─── MATERIAL PROVIDED

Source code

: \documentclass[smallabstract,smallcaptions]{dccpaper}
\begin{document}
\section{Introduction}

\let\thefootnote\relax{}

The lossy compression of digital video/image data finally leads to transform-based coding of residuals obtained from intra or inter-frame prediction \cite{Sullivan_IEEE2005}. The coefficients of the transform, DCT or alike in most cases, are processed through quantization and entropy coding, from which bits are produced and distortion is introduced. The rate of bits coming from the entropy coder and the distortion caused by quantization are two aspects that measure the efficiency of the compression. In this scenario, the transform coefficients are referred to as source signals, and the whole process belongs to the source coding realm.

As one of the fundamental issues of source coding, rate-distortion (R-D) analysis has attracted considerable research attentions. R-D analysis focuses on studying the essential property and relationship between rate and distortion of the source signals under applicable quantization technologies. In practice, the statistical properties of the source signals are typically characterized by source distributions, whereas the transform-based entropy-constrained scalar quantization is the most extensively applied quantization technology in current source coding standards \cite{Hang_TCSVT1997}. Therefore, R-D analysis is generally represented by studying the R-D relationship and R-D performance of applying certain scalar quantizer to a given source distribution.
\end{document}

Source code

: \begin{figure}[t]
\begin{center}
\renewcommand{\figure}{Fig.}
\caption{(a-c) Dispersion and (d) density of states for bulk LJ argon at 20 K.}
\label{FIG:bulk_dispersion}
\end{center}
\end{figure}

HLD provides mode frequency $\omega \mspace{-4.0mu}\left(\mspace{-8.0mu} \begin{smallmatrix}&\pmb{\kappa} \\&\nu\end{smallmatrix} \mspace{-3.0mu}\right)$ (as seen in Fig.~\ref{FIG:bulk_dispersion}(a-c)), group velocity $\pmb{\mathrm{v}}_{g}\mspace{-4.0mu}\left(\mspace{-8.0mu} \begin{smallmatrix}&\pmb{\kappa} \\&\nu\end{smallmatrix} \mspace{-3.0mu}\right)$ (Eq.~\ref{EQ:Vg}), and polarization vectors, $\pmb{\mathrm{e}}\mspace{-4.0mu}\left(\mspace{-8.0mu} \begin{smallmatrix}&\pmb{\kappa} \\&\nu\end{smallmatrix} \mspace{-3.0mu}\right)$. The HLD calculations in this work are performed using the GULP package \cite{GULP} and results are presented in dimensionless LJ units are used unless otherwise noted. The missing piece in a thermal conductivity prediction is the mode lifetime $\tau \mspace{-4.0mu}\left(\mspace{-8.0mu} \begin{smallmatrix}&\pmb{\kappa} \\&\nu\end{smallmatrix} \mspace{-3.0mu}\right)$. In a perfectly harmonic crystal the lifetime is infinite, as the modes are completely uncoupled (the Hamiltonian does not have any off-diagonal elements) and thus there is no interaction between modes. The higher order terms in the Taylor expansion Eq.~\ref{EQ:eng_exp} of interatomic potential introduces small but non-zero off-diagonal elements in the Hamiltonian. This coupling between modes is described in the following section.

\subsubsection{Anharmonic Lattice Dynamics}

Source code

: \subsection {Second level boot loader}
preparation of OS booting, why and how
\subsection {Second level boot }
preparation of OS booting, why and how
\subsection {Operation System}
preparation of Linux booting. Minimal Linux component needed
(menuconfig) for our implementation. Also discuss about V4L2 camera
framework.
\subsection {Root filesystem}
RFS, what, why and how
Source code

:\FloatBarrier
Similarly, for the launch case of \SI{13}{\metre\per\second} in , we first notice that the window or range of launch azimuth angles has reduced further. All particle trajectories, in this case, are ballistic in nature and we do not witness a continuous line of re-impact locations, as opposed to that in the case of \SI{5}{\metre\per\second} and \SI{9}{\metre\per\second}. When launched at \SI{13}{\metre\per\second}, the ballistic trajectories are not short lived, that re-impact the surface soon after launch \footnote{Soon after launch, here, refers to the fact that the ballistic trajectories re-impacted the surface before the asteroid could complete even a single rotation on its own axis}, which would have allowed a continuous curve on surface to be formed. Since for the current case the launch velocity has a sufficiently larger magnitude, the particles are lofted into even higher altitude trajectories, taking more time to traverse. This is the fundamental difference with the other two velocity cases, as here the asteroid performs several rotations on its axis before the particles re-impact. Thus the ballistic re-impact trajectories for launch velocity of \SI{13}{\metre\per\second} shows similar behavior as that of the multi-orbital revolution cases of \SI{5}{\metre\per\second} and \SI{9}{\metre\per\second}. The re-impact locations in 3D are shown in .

──────

TASK DIRECTIONS: Copy out the entries. Leave every line exactly as it is.

WRITTEN ANSWER:
Source code

: \documentclass[smallabstract,smallcaptions]{dccpaper}
\begin{document}
\section{Introduction}

\let\thefootnote\relax{}

The lossy compression of digital video/image data finally leads to transform-based coding of residuals obtained from intra or inter-frame prediction \cite{Sullivan_IEEE2005}. The coefficients of the transform, DCT or alike in most cases, are processed through quantization and entropy coding, from which bits are produced and distortion is introduced. The rate of bits coming from the entropy coder and the distortion caused by quantization are two aspects that measure the efficiency of the compression. In this scenario, the transform coefficients are referred to as source signals, and the whole process belongs to the source coding realm.

As one of the fundamental issues of source coding, rate-distortion (R-D) analysis has attracted considerable research attentions. R-D analysis focuses on studying the essential property and relationship between rate and distortion of the source signals under applicable quantization technologies. In practice, the statistical properties of the source signals are typically characterized by source distributions, whereas the transform-based entropy-constrained scalar quantization is the most extensively applied quantization technology in current source coding standards \cite{Hang_TCSVT1997}. Therefore, R-D analysis is generally represented by studying the R-D relationship and R-D performance of applying certain scalar quantizer to a given source distribution.
\end{document}

Source code

: \begin{figure}[t]
\begin{center}
\renewcommand{\figure}{Fig.}
\caption{(a-c) Dispersion and (d) density of states for bulk LJ argon at 20 K.}
\label{FIG:bulk_dispersion}
\end{center}
\end{figure}

HLD provides mode frequency $\omega \mspace{-4.0mu}\left(\mspace{-8.0mu} \begin{smallmatrix}&\pmb{\kappa} \\&\nu\end{smallmatrix} \mspace{-3.0mu}\right)$ (as seen in Fig.~\ref{FIG:bulk_dispersion}(a-c)), group velocity $\pmb{\mathrm{v}}_{g}\mspace{-4.0mu}\left(\mspace{-8.0mu} \begin{smallmatrix}&\pmb{\kappa} \\&\nu\end{smallmatrix} \mspace{-3.0mu}\right)$ (Eq.~\ref{EQ:Vg}), and polarization vectors, $\pmb{\mathrm{e}}\mspace{-4.0mu}\left(\mspace{-8.0mu} \begin{smallmatrix}&\pmb{\kappa} \\&\nu\end{smallmatrix} \mspace{-3.0mu}\right)$. The HLD calculations in this work are performed using the GULP package \cite{GULP} and results are presented in dimensionless LJ units are used unless otherwise noted. The missing piece in a thermal conductivity prediction is the mode lifetime $\tau \mspace{-4.0mu}\left(\mspace{-8.0mu} \begin{smallmatrix}&\pmb{\kappa} \\&\nu\end{smallmatrix} \mspace{-3.0mu}\right)$. In a perfectly harmonic crystal the lifetime is infinite, as the modes are completely uncoupled (the Hamiltonian does not have any off-diagonal elements) and thus there is no interaction between modes. The higher order terms in the Taylor expansion Eq.~\ref{EQ:eng_exp} of interatomic potential introduces small but non-zero off-diagonal elements in the Hamiltonian. This coupling between modes is described in the following section.

\subsubsection{Anharmonic Lattice Dynamics}

Source code

: \subsection {Second level boot loader}
preparation of OS booting, why and how
\subsection {Second level boot }
preparation of OS booting, why and how
\subsection {Operation System}
preparation of Linux booting. Minimal Linux component needed
(menuconfig) for our implementation. Also discuss about V4L2 camera
framework.
\subsection {Root filesystem}
RFS, what, why and how
Source code

:\FloatBarrier
Similarly, for the launch case of \SI{13}{\metre\per\second} in , we first notice that the window or range of launch azimuth angles has reduced further. All particle trajectories, in this case, are ballistic in nature and we do not witness a continuous line of re-impact locations, as opposed to that in the case of \SI{5}{\metre\per\second} and \SI{9}{\metre\per\second}. When launched at \SI{13}{\metre\per\second}, the ballistic trajectories are not short lived, that re-impact the surface soon after launch \footnote{Soon after launch, here, refers to the fact that the ballistic trajectories re-impacted the surface before the asteroid could complete even a single rotation on its own axis}, which would have allowed a continuous curve on surface to be formed. Since for the current case the launch velocity has a sufficiently larger magnitude, the particles are lofted into even higher altitude trajectories, taking more time to traverse. This is the fundamental difference with the other two velocity cases, as here the asteroid performs several rotations on its axis before the particles re-impact. Thus the ballistic re-impact trajectories for launch velocity of \SI{13}{\metre\per\second} shows similar behavior as that of the multi-orbital revolution cases of \SI{5}{\metre\per\second} and \SI{9}{\metre\per\second}. The re-impact locations in 3D are shown in .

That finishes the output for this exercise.